1. Среди лицейских текстов, датируемых 1816 г., есть два послания к В. Л. Пушкину – пасхальное («Христос воскрес, питомец Феба!..») и рождественское («Тебе, о Нестор Арзамаса…» – пять стихотворных фрагментов вперемежку с прозаическими, собственно эпистолярными)143. Во втором Пушкин острит по поводу своей «годовой переписки» с дядей: «приметил я, что и вся она состоит из двух посланий» (I, 194).

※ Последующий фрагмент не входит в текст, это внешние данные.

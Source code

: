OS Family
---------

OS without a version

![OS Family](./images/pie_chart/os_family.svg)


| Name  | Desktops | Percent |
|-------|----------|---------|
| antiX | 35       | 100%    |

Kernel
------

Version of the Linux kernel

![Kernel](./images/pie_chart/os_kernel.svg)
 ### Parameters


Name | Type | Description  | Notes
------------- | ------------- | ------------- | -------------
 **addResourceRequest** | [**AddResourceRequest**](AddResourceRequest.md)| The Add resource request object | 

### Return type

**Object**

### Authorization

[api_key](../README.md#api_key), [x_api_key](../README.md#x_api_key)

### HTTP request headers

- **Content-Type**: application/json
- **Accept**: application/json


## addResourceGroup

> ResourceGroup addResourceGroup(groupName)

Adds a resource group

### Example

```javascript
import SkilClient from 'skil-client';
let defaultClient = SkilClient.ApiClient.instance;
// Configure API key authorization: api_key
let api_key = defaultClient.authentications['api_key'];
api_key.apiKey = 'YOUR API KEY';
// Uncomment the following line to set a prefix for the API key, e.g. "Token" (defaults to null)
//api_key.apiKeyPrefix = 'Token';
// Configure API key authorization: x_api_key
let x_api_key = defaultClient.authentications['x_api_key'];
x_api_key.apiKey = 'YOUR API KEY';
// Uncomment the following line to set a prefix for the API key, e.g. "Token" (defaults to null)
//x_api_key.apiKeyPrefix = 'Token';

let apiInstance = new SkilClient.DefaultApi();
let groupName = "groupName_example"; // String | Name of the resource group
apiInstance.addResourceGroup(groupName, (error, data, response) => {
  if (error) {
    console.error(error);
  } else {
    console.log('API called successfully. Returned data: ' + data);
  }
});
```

Оба послания пронизаны арзамасской полемикой144. Пасхальное завершается пожеланием «Но да не придет воскресенья» – с перечислением нескольких литературных имен. В последней строке назван обычно фигурирующий в такого рода нападках Д. И. Хвостов. Но в одном из авторитетных списков (копия Лонгинова – Полторацкого) текст продолжается145 таким обобщением:
<…> Хвостов,
И все, которые на свете
Писали слишком мудрено,
То есть и хладно и темно,
Что очень стыдно и грешно!
(I, 359)
Рифма последних стихов позволяет и даже заставляет предположить здесь варьирование тирады из «Послания к Александру Алексеевичу Плещееву» Карамзина. Наставляя адресата (Пушкин позднее был знаком с ним) в должном поведении, Карамзин рисует некий образцовый портрет того, кто в этом жестоком мире научился «как можно менее тужить» и «малым может быть доволен». Среди доступных удовольствий просвещенного и умеренного человека – литературное сочинительство и юмор:
Стихами, прозой забавляет
Себя, домашних и чужих;
От сердца чистого смеется
(Смеяться, право, не грешно!)
Над всем, что кажется смешно146.
Слов смеяться, смешно в пушкинском тексте нет (возможно, автор уклонялся от прямой реминисценции), при том что все послание, с фривольной игрой на религиозных представлениях, выдержано в сатирическом ключе, т. е. написано более жестко, чем рекомендовал обращаться с юмором Карамзин, но в общем вполне в духе его мысли о «негреховности» смеха.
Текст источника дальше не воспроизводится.